Deze sterrenstelsels zijn in feite hetzelfde als normale spiraalvormige sterrenstelsels, behalve het feit dat ze ten minste één "staaf" hebben die door de uitstulping van de melkweg gaat waardoor de armen zich uitstrekken.
Er zijn echter sommigen die beweren dat hoewel de complexe, door velen begunstigde structuur mogelijk is, dat het de Melkweg heel anders zou maken dan andere, versperde spiraalvormige sterrenstelsels die we zien en dat het mogelijk is dat we in plaats daarvan in een onregelmatige staat leven heelal. Dit is minder waarschijnlijk, maar niet buiten het bereik van de mogelijkheden.

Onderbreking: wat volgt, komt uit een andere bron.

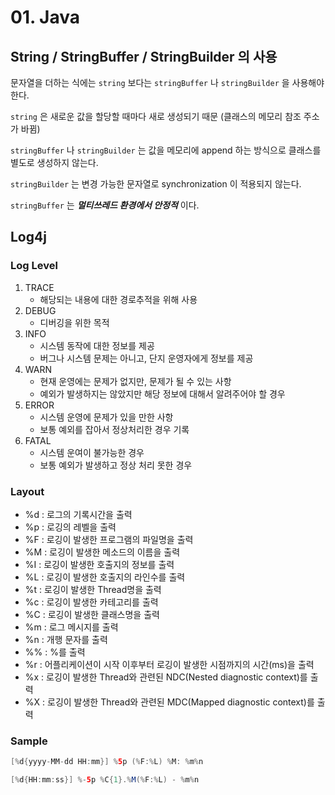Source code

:# 01. Java

## String / StringBuffer / StringBuilder 의 사용

문자열을 더하는 식에는 `string` 보다는 `stringBuffer` 나 `stringBuilder` 을 사용해야 한다.

`string` 은 새로운 값을 할당할 때마다 새로 생성되기 때문 \(클래스의 메모리 참조 주소가 바뀜\)

`stringBuffer` 나 `stringBuilder` 는 값을 메모리에 append 하는 방식으로 클래스를 별도로 생성하지 않는다.

`stringBuilder` 는 변경 가능한 문자열로 synchronization 이 적용되지 않는다.

`stringBuffer` 는 _**멀티쓰레드 환경에서 안정적**_ 이다.

## Log4j

### Log Level

1. TRACE
   * 해당되는 내용에 대한 경로추적을 위해 사용
2. DEBUG
   * 디버깅을 위한 목적
3. INFO
   * 시스템 동작에 대한 정보를 제공
   * 버그나 시스템 문제는 아니고, 단지 운영자에게 정보를 제공
4. WARN
   * 현재 운영에는 문제가 없지만, 문제가 될 수 있는 사항
   * 예외가 발생하지는 않았지만 해당 정보에 대해서 알려주어야 할 경우
5. ERROR
   * 시스템 운영에 문제가 있을 만한 사항
   * 보통 예외를 잡아서 정상처리한 경우 기록
6. FATAL
   * 시스템 운여이 불가능한 경우
   * 보통 예외가 발생하고 정상 처리 못한 경우

### Layout

* %d : 로그의 기록시간을 출력
* %p : 로깅의 레벨을 출력
* %F : 로깅이 발생한 프로그램의 파일명을 출력
* %M : 로깅이 발생한 메소드의 이름을 출력
* %I : 로깅이 발생한 호출지의 정보를 출력
* %L : 로깅이 발생한 호출지의 라인수를 출력
* %t : 로깅이 발생한 Thread명을 출력
* %c : 로깅이 발생한 카테고리를 출력
* %C : 로깅이 발생한 클래스명을 출력
* %m : 로그 메시지를 출력
* %n : 개행 문자를 출력
* %% : %를 출력
* %r : 어플리케이션이 시작 이후부터 로깅이 발생한 시점까지의 시간\(ms\)을 출력
* %x : 로깅이 발생한 Thread와 관련된 NDC\(Nested diagnostic context\)를 출력
* %X : 로깅이 발생한 Thread와 관련된 MDC\(Mapped diagnostic context\)를 출력

### Sample

```java
[%d{yyyy-MM-dd HH:mm}] %5p (%F:%L) %M: %m%n
```

```java
[%d{HH:mm:ss}] %-5p %C{1}.%M(%F:%L) - %m%n
```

Ons zonnestelsel bevindt zich ongeveer tweederde van de uitweg uit het centrum van de Melkweg, tussen twee van de spiraalvormige armen.

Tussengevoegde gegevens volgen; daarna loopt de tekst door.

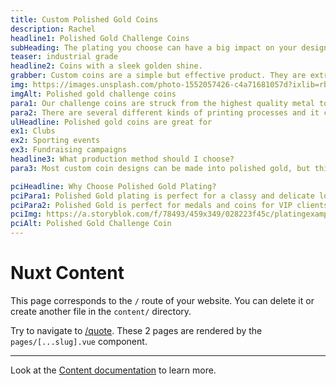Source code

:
```yaml
---
title: Custom Polished Gold Coins
description: Rachel
headline1: Polished Gold Challenge Coins
subHeading: The plating you choose can have a big impact on your design. Polished gold plating is a high class and sophisticated plating and lets you step up your design easily. Get started in minutes.
teaser: industrial grade
headline2: Coins with a sleek golden shine.
grabber: Custom coins are a simple but effective product. They are extremely versatile and adaptable, with a variety of uses that are only limited by your imagination.
img: https://images.unsplash.com/photo-1552057426-c4a71681057d?ixlib=rb-1.2.1&ixid=eyJhcHBfaWQiOjEyMDd9&auto=format&fit=crop&crop=focalpoint&fp-x=0.3&fp-y=.35&w=1184&h=1376&q=80
imgAlt: Polished gold challenge coins
para1: Our challenge coins are struck from the highest quality metal to ensure a beautiful, classy, and durable product.
para2: There are several different kinds of printing processes and it can be overwhelming to do the research and know what best fits your design. That’s why we work with you every step of the way to ensure you’ll love the final product.
ulHeadline: Polished gold coins are great for
ex1: Clubs
ex2: Sporting events
ex3: Fundraising campaigns
headline3: What production method should I choose?
para3: Most custom coin designs can be made into polished gold, but this process often works best with designs that have minimal lines and simple layouts. If you’re not sure which type of coin to choose, don’t worry! Just ask, and we can provide suggestions from our experienced team.

pciHeadline: Why Choose Polished Gold Plating?
pciPara1: Polished Gold plating is perfect for a classy and delicate look to your coin. This plating provides a high shine golden outline for your coin that is sure to step up any design. 
pciPara2: Polished Gold is perfect for medals and coins for VIP clients. All of our polished platings catch the light easily and provide a glossy and high shine finish for your coin. This type of plating is perfect for flashy designs. 
pciImg: https://a.storyblok.com/f/78493/459x349/028223f45c/platingexample_hpgold.png
pciAlt: Polished Gold Challenge Coin
---
```


# Nuxt Content

This page corresponds to the `/` route of your website. You can delete it or create another file in the `content/` directory.

Try to navigate to [/quote](/quote). These 2 pages are rendered by the `pages/[...slug].vue` component.

---

Look at the [Content documentation](https://content.nuxtjs.org/) to learn more.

Dit is eigenlijk een geweldige plek om te zijn. In de centrale bobbel zijn zou niet preferentieel zijn omdat de sterdichtheid veel hoger is en er een aanzienlijk hogere snelheid van supernova's is dan in de buitenste gebieden van de melkweg. Deze feiten maken de uitstulping minder "veilig" voor de levensvatbaarheid van planeten op de lange termijn.
In een van de spiraalarmen zitten is ook niet zo geweldig, om dezelfde redenen. De dichtheid van gas en sterren is daar veel hoger, waardoor de kans op botsingen met ons zonnestelsel toeneemt.
Er zijn verschillende methoden die we gebruiken om de leeftijd van onze Galaxy te schatten. Wetenschappers hebben ster-dateringsmethoden gebruikt om oude sterren te dateren en vonden sommige zo oud als 12,6 miljard jaar (die in de bolvormige cluster M4). Dit stelt een ondergrens voor de leeftijd in.
Het gebruik van koeltijden van oude witte dwergen geeft een vergelijkbare schatting van 12,7 miljard jaar. Het probleem is dat deze technieken tot op heden objecten in onze melkweg dateren die er niet noodzakelijkerwijs zouden zijn geweest ten tijde van de vorming van de melkweg. Witte dwergen zijn bijvoorbeeld stellaire overblijfselen die zijn gemaakt nadat een massieve ster sterft. Die schatting heeft dus geen betrekking op de levensduur van de progenitor-ster of de tijd die het kostte om het object te vormen.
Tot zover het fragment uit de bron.